Os países africanos no conselho

A experiência africana é de grande relevância para a compreensão dos conflitos contemporâneos e a formalização de saídas diplomáticas para suas soluções. Ao longo da Guerra Fria, o continente foi muito importante para a estratégia das potências do período. Com o fim do embate, os interesses das superpotências em assuntos da região declinaram,  cortando programas de financiamentos e parcerias e colocando os países locais em um acentuado processo de insolvência. Os temas da segurança e estabilidade institucional surgem como as principais pautas para o continente africano, com o advento dos intensos conflitos no período de 1960-1990, em um contexto em que os países da região não conseguiam solucionar seus conflitos pelas vias institucionais. Como consequência de profunda instabilidade, a articulação política dentro dos organismos internacionais tornou-se uma alternativa às políticas individuais localizadas. 

O A3 – Bloco formado pelos três membros não permanentes africanos eleitos para o  Conselho de Segurança das Nações Unidas (CSNU)-, que constitui 30% dos membros rotativos do conselho- é um dos grandes mecanismos para a articulação regional africana, recentes relatórios demonstram domínio das questões africanas sobre as discussões nas conferências (47% das reuniões, 64% dos documentos resultantes e 76% das resoluções com mandato no capítulo VII 19 referem-se a questões de paz africana), fato que não retira a baixa prioridade dada por essas pautas por outros integrantes do conselho. Historicamente, os membros do A3 concentram-se quase que exclusivamente sobre questões africanas, mas com certa independência nacional, fator que vem mudando, o grupo apresenta uma nova dinâmica, onde seus membros passaram a apresentar, desde 2019, posições unificadas sobre tópicos africanos, posição ainda mais acentuada com o acompanhamento pelo Conselho de Paz e Segurança da União Africana (UA). 

Figura 1 — Países africanos no conselho de Segurança das Nações Unidas (2004 – 2022)


Fonte: Elaboração dos autores, segundo publicação do Institute for Security Studies e atualizações da CSNU.

 

A parceria estratégica entre as Nações Unidas e a UA é um dos principais pontos para se entender a historicidade da formulação das pautas defendidas pelo bloco africano no conselho, ambas organizações vêm trabalhando em conjunto desde o ano de fundação da UA em 2002. A cooperação foi com o passar dos anos especializando-se na prevenção de conflitos e o gerenciamento de crises sobre o continente africano, toda experiência conjunta acabou por culminar na criação de um Quadro Conjunto em 2017, ONU-UA para Parceria em Paz e Segurança.
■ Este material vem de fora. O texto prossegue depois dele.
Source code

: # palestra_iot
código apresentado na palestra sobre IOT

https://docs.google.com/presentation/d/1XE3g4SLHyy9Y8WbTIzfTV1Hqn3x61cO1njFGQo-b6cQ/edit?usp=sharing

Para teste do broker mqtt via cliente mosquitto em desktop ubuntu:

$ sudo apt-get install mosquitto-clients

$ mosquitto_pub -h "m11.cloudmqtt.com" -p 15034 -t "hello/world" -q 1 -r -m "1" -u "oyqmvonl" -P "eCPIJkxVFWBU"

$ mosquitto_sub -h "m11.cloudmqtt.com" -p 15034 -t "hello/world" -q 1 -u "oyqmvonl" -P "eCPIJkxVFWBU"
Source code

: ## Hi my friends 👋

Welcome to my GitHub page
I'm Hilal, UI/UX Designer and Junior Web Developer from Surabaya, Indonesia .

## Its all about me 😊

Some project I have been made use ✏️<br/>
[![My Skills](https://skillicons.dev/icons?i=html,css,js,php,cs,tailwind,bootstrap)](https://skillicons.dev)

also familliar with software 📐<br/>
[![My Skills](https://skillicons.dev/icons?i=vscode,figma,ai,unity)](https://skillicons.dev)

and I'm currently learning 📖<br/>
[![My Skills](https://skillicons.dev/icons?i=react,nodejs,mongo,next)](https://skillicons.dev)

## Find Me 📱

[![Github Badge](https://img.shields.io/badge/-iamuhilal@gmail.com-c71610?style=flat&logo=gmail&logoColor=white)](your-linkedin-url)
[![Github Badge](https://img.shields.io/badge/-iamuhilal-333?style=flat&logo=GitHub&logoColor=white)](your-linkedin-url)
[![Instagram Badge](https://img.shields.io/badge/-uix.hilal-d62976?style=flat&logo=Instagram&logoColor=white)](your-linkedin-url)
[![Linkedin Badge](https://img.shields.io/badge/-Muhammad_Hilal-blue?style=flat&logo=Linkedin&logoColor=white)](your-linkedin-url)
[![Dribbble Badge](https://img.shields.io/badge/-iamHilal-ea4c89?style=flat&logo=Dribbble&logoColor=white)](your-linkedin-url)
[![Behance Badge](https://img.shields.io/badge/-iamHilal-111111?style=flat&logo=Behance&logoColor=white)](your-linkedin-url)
As Nações Unidas vêm nos últimos anos promovendo discussões e trabalhos para a ampliação da parceria dentro Conselho de Segurança, apontando os numerosos frutos dessa colaboração, sendo eles, a viabilização e promoção conjunta de missões políticas especiais e para a manutenção da paz realizadas pela ONU, são exemplos: O caso da Líbia — com a elaboração de um acordo de cessar-fogo entre as partes do conflito observado pelas Nações Unidas, possibilitando a futura retomada das negociações políticas —, a facilitação para a transição de poder no Mali, o apoio para o estabelecimento de uma missão de observação militar na República Centro-Africana, entre outros. 

 

Figura 2 — Mapa de Operações de paz da ONU, UA ou Comunidades Econômicas Regionais (CERs) e suas parcerias, até 2019.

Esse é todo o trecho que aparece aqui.